Last month, K-8 Create students learned to use point-and-shoot instant cameras and built a collective image library of more than 15,000 photographs. Now, each young artist is curating a visual story using three images—one by a peer from each county—and writing original poems inspired by U.S. Poet Laureate Ada Limón’s work and Library of Congress projects. For many students, Sitka’s curriculum marks both their first time writing poetry and their first exposure to free verse.
“I didn’t think I could write a poem, but I liked it,” a 3rd grade poet at Warrenton Grade School confided to Iris, his K-8 Create art instructor. “I think I wrote a good one.

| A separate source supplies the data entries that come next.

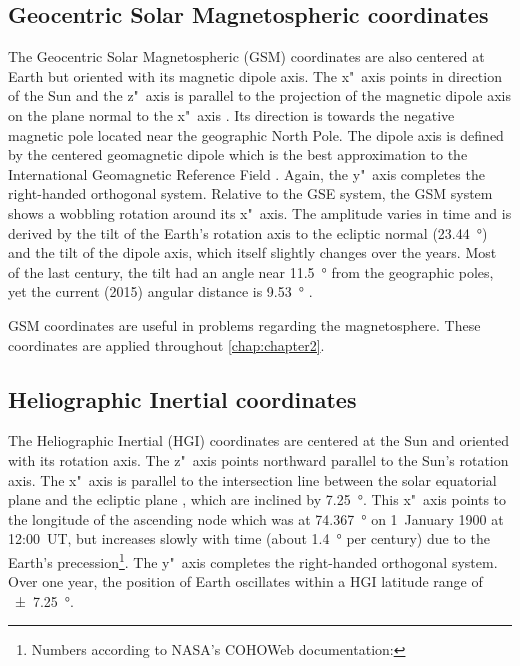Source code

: \subsection*{Geocentric Solar Magnetospheric coordinates}
The Geocentric Solar Magnetospheric (GSM) coordinates are also centered at Earth but oriented with its magnetic dipole axis. The x"~axis points in direction of the Sun and the z"~axis is parallel to the projection of the magnetic dipole axis on the plane normal to the x"~axis \citep{Russell1971,Hapgood1992}. Its direction is towards the negative magnetic pole located near the geographic North Pole. The dipole axis is defined by the centered geomagnetic dipole which is the best approximation to the International Geomagnetic Reference Field \citep{Thebault2015}. Again, the y"~axis completes the right-handed orthogonal system.
Relative to the GSE system, the GSM system shows a wobbling rotation around its x"~axis. The amplitude varies in time and is derived by the tilt of the Earth's rotation axis to the ecliptic normal (\SI{23.44}{\degree}) and the tilt of the dipole axis, which itself slightly changes over the years. Most of the last century, the tilt had an angle near \SI{11.5}{\degree} from the geographic poles, yet the current (2015) angular distance is \SI{9.53}{\degree} \citep{Thebault2015}.

GSM coordinates are useful in problems regarding the magnetosphere. These coordinates are applied throughout \autoref{chap:chapter2}.

\pagebreak

\subsection*{Heliographic Inertial coordinates}
The Heliographic Inertial (HGI) coordinates are centered at the Sun and oriented with its rotation axis. The z"~axis points northward parallel to the Sun's rotation axis. The x"~axis is parallel to the intersection line between the solar equatorial plane and the ecliptic plane \citep{Burlaga1984a}, which are inclined by \SI{7.25}{\degree}. This x"~axis points to the longitude of the ascending node which was at \SI{74.367}{\degree} on 1~January 1900 at 12:00~UT, but increases slowly with time (about \SI{1.4}{\degree} per century) due to the Earth's precession\footnote{Numbers according to NASA's COHOWeb documentation: }. The y"~axis completes the right-handed orthogonal system.
Over one year, the position of Earth oscillates within a HGI latitude range of \SI{+-7.25}{\degree}.

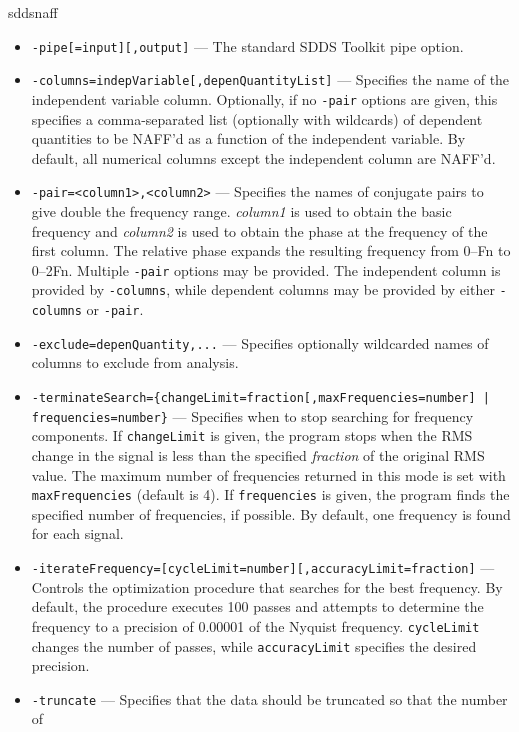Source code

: \begin{sddsprog}{sddsnaff}
    \begin{itemize}
      \item \verb|-pipe[=input][,output]| --- The standard SDDS Toolkit pipe option.
      \item \verb|-columns=indepVariable[,depenQuantityList]| --- Specifies the name of the
        independent variable column. Optionally, if no \verb|-pair| options are given, this
        specifies a comma-separated list (optionally with wildcards) of dependent quantities to be
        NAFF'd as a function of the independent variable. By default, all numerical columns except
        the independent column are NAFF'd.
      \item \verb|-pair=<column1>,<column2>| --- Specifies the names of conjugate pairs to give
        double the frequency range. \emph{column1} is used to obtain the basic frequency and
        \emph{column2} is used to obtain the phase at the frequency of the first column. The
        relative phase expands the resulting frequency from 0--Fn to 0--2\*Fn. Multiple
        \verb|-pair| options may be provided. The independent column is provided by \verb|-columns|,
        while dependent columns may be provided by either \verb|-columns| or \verb|-pair|.
      \item \verb|-exclude=depenQuantity,...| --- Specifies optionally wildcarded names of columns to
        exclude from analysis.
      \item \verb!-terminateSearch={changeLimit=fraction[,maxFrequencies=number] | frequencies=number}! ---
        Specifies when to stop searching for frequency components. If \verb|changeLimit| is given,
        the program stops when the RMS change in the signal is less than the specified \emph{fraction}
        of the original RMS value. The maximum number of frequencies returned in this mode is set with
        \verb|maxFrequencies| (default is 4). If \verb|frequencies| is given, the program finds the
        specified number of frequencies, if possible. By default, one frequency is found for each
        signal.
      \item \verb|-iterateFrequency=[cycleLimit=number][,accuracyLimit=fraction]| --- Controls the
        optimization procedure that searches for the best frequency. By default, the procedure
        executes 100 passes and attempts to determine the frequency to a precision of 0.00001 of the
        Nyquist frequency. \verb|cycleLimit| changes the number of passes, while \verb|accuracyLimit|
        specifies the desired precision.
      \item \verb|-truncate| --- Specifies that the data should be truncated so that the number of

\end{itemize}
\end{sddsprog}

I’m going to try it some more when I get home.”
“Photos helped me to imagine and create my poem where I said, ‘hear the nature in the calling of a bird’ and finish with the theme of friendship,” a 5th grade poet at East Elementary School shared. “I am so excited to share my poetry art.”
The excitement is unfolding quietly, powerfully—a butterfly effect in motion.

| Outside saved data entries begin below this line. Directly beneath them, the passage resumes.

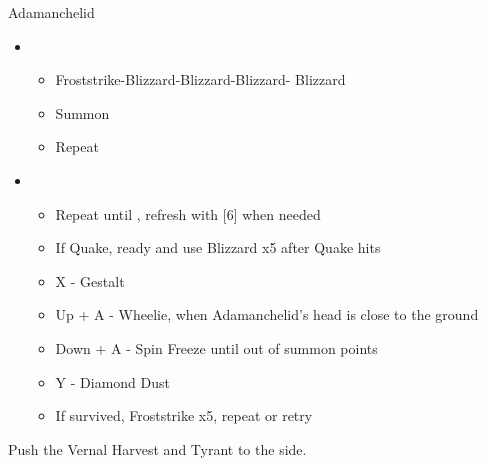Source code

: \begin{multicols}{2}
\begin{menu}
\begin{itemize}
\begin{itemize}
\begin{itemize}
{}%
{\paradigmline{\com}{\sen}{\med}}%
{\paradigmline[2]{\textit{(\rav)}}{\textit{\rav}}{\textit{\rav}}}%
{\paradigmline{\med}{\sen}{\med}}
\end{itemize}
\end{itemize}
\end{itemize}
\end{menu}
\begin{battle}{Adamanchelid}
\begin{itemize}
    \item \sixth
    \begin{itemize}
        \item Froststrike-Blizzard-Blizzard-Blizzard- Blizzard
        \item Summon
        \item Repeat
    \end{itemize}
    \item \fifth
    \begin{itemize}
        \item Repeat until \stagger, refresh with [6] when needed
        \item If Quake, ready and use Blizzard x5 after Quake hits
        \item X - Gestalt
        \item Up + A - Wheelie, when Adamanchelid's head is close to the ground
        \item Down + A - Spin Freeze until out of summon points
        \item Y - Diamond Dust
        \item If survived, Froststrike x5, repeat or retry
    \end{itemize}
\end{itemize}
\end{battle}
Push the Vernal Harvest and Tyrant to the side.


\end{multicols}
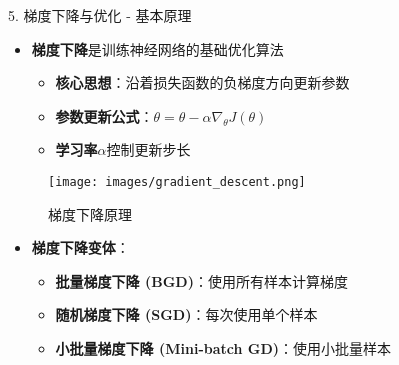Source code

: \documentclass[
  ignorenonframetext,
  aspectratio=169,
  chinese-hans,
]{beamer}
\providecommand{\tightlist}{%
  \setlength{\itemsep}{0pt}\setlength{\parskip}{0pt}}\usepackage{longtable,booktabs,array}
\begin{document}
\begin{frame}{5. 梯度下降与优化 - 基本原理}
\label{ux68afux5ea6ux4e0bux964dux4e0eux4f18ux5316---ux57faux672cux539fux7406}
\begin{itemize}
\tightlist
\item
  \textbf{梯度下降}是训练神经网络的基础优化算法

  \begin{itemize}
  \tightlist
  \item
    \textbf{核心思想}：沿着损失函数的负梯度方向更新参数
  \item
    \textbf{参数更新公式}：\(\theta = \theta - \alpha \nabla_{\theta} J(\theta)\)
  \item
    \textbf{学习率}\(\alpha\)控制更新步长
  \end{itemize}
\end{itemize}

\begin{figure}[H]

{\centering \texttt{[image: images/gradient\_descent.png]}

}

\caption{梯度下降原理}

\end{figure}%

\begin{itemize}
\tightlist
\item
  \textbf{梯度下降变体}：

  \begin{itemize}
  \tightlist
  \item
    \textbf{批量梯度下降 (BGD)}：使用所有样本计算梯度
  \item
    \textbf{随机梯度下降 (SGD)}：每次使用单个样本
  \item
    \textbf{小批量梯度下降 (Mini-batch GD)}：使用小批量样本
  \end{itemize}
\end{itemize}
\end{frame}
\end{document}
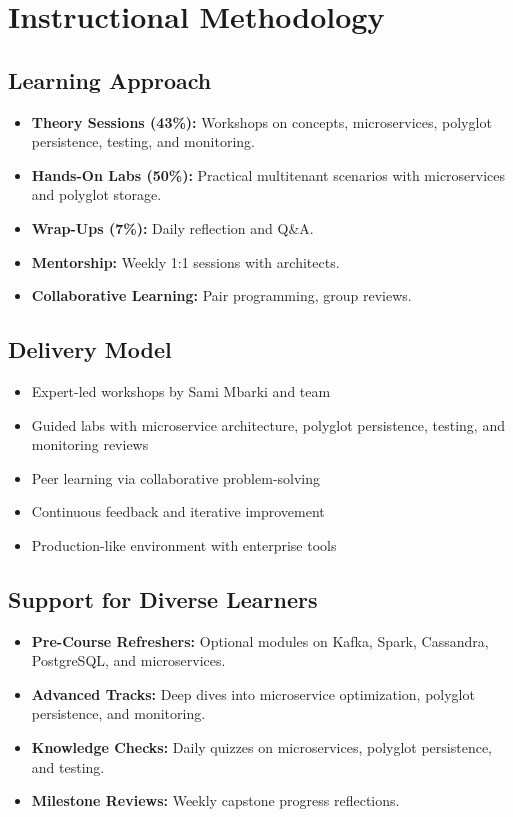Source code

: \documentclass[11pt]{article}
\begin{document}
\section{Instructional Methodology}

\subsection{Learning Approach}
\begin{itemize}
    \item \textbf{Theory Sessions (43\%):} Workshops on concepts, microservices, polyglot persistence, testing, and monitoring.
    \item \textbf{Hands-On Labs (50\%):} Practical multitenant scenarios with microservices and polyglot storage.
    \item \textbf{Wrap-Ups (7\%):} Daily reflection and Q\&A.
    \item \textbf{Mentorship:} Weekly 1:1 sessions with architects.
    \item \textbf{Collaborative Learning:} Pair programming, group reviews.
\end{itemize}

\subsection{Delivery Model}
\begin{itemize}
    \item Expert-led workshops by Sami Mbarki and team
    \item Guided labs with microservice architecture, polyglot persistence, testing, and monitoring reviews
    \item Peer learning via collaborative problem-solving
    \item Continuous feedback and iterative improvement
    \item Production-like environment with enterprise tools
\end{itemize}

\subsection{Support for Diverse Learners}
\begin{itemize}
    \item \textbf{Pre-Course Refreshers:} Optional modules on Kafka, Spark, Cassandra, PostgreSQL, and microservices.
    \item \textbf{Advanced Tracks:} Deep dives into microservice optimization, polyglot persistence, and monitoring.
    \item \textbf{Knowledge Checks:} Daily quizzes on microservices, polyglot persistence, and testing.
    \item \textbf{Milestone Reviews:} Weekly capstone progress reflections.
\end{itemize}
\end{document}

When Sitka learned that Ada Limón had accepted our invitation to visit the coast, it was important to us that her readings be free and accessible. Often, lectures with nationally recognized authors and artists are hosted in urban centers with expensive ticket prices, doubling as fundraisers for the organizations that host them. Events like that are an important part of the arts and culture ecosystem. They are also often financially and geographically out of reach for many rural residents. Our aim is that Sitka will be able to bring more free public events with leading voices to the rural coast in the future.
While these events will be free to attend, however, they are not free to host.
That’s one reason I traveled to the Oregon State Capitol last week for Arts Advocacy Day, joining cultural leaders from across the state. We gathered to champion increased statewide funding for the Oregon Arts Commission’s grantmaking budget and to support capital investments in 14 cultural anchor institutions. As I spoke with rural representatives from both the House and Senate and from both sides of the aisle, I was struck by how often the arts were framed not as a luxury, but as a lifeline—vital to enriching the lives of kids and families and essential to bridging partisan and urban-rural divides.
For those able to attend the reading with U.S. Poet Laureate Ada Limón on May 20 in person, I can’t wait to see you at Nestucca K-8 School and to celebrate the power of poetry together. For those who believe in the importance of free programming and want to contribute—whether you give, spread the word or support Sitka’s work in other ways—I hope you feel what I do: awe, joy and a renewed belief that art, when made, shared and experienced together, can shift what we see and how we see it.